We left Chugchilan in the back of a milk truck, along with 2 new friends from Switzerland, whom we had actually met several days before, in Quito. It was a beautiful day, and a great ride, all the way to Sigchos. In Sigchos we had hoped to hop on a bus to Latacunga, but it was Election Day and the busses were jam packed until very late in the day. So the five of us pooled our resources and we found a truck driver who would take us the 2 hours plus to Latacunga. We piled in, ready for another pleasant trip through the Andes – the sun was strong, the air was hot. Within an hour, we had climbed thousands of feet and we were all freezing! The only thing that kept us from hypothermia was the fact that our driver picked up about 15 more people en route to Latacunga, and we all huddled together as the driver flew down the road. The weather stayed cold, even as we descended back to the Pan American Hiway, and we were all relieved to finally get out of the truck and into the relative warmth of the next bus. Our friends were headed for Ambato, and we were passing through on our way to Puyo, in the Oriente.

In Puyo, we mostly laid low for two nights, played cards, and took walks around town. Puyo, a hot and humid place, affords ample opportunities to go “el dentro” into the Selva, but we had neither the time or energy. We relaxed, for the most part, but we did visit Parque Omaere, a protected refuge of rainforest plant species. We lit out the next day for Tena, stashed our gear in a hostal, and went straight down to the little town of Misahualli. We met up with a boat owner named Freddie down by the Rio Napo and climbed into his canoe, the “King Kong”. In a moment, his family had climbed in as well, and we had a nice float for a few hours up and down the river. We encountered families panning for gold along the banks, families doing their laundry, and at one point downriver we stopped for a couple and their load of cargo which they had to get up to the mainland. I think the three of us would have liked to have had a little more time around the river, but Colin and Lori had a plane to catch back in Quito – so the next morning we were on an early bus out of Tena. We got back to Quito about mid-day, and then spent a few hours straddling the equator at the “Mitad del Mundo” park west and north of Quito. That evening we had dinner with some Peace Corps friends in Quito, and the next morning brought (for Lori and Colin) a 4 AM departure for the airport. All in all, a good trip.

Colin has created a nice link to Hostal Cloud Forest, listed over to the right - check it out.
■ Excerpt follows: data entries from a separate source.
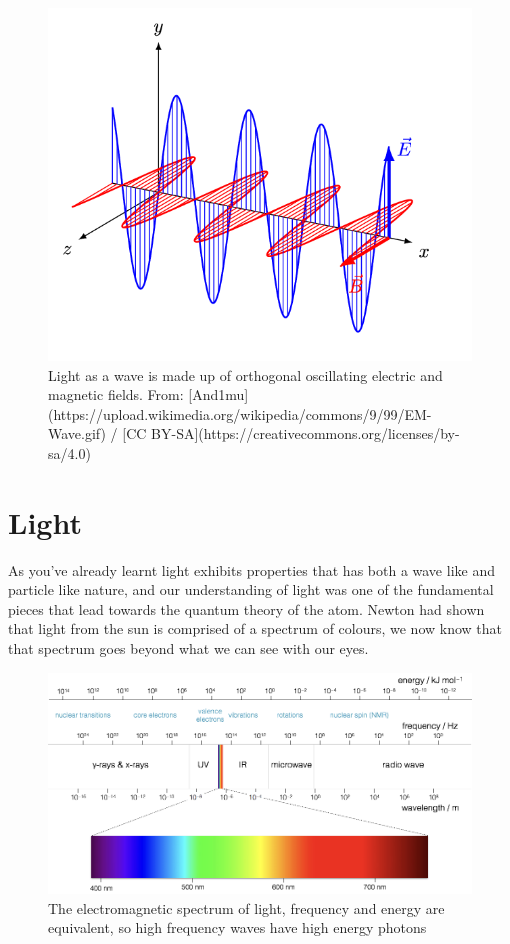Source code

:\documentclass[
]{book}
\begin{document}
\begin{figure}

{\centering \includegraphics[width=0.6\linewidth]{images/EM-Wave} 

}

\caption{Light as a wave is made up of orthogonal oscillating electric and magnetic fields. From: [And1mu](https://upload.wikimedia.org/wikipedia/commons/9/99/EM-Wave.gif) / [CC BY-SA](https://creativecommons.org/licenses/by-sa/4.0)}\label{fig:EMWave}
\end{figure}

\hypertarget{sec:Light}{%
\section{Light}\label{sec:Light}}

As you've already learnt light exhibits properties that has both a wave like and particle like nature, and our understanding of light was one of the fundamental pieces that lead towards the quantum theory of the atom. Newton had shown that light from the sun is comprised of a spectrum of colours, we now know that that spectrum goes beyond what we can see with our eyes.

\begin{figure}
\includegraphics[width=1\linewidth]{images/EMspectrumspectroscopy} \caption{The electromagnetic spectrum of light, frequency and energy are equivalent, so high frequency waves have high energy photons}\label{fig:EMspect}
\end{figure}
\end{document}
OK, not very succinct, I admit. So I will close here, and very soon will post again about my recent site change and my new home here in Ambuqui, in the Valle de Chota.

1 comment:

Anonymous said...

Nice summary Roger...couldn't have described it better. I am glad that you didn't mention how bad my butt hurt after that horse ride... :o)

I made a big album of 11x14 images that I take around to show people. Why do 4x6 prints when you can have BIG 11x14...I like to see their faces when they see the pano of Quilotoa. Priceless...

Have a good one buddy! We are kicking around our next trip out there.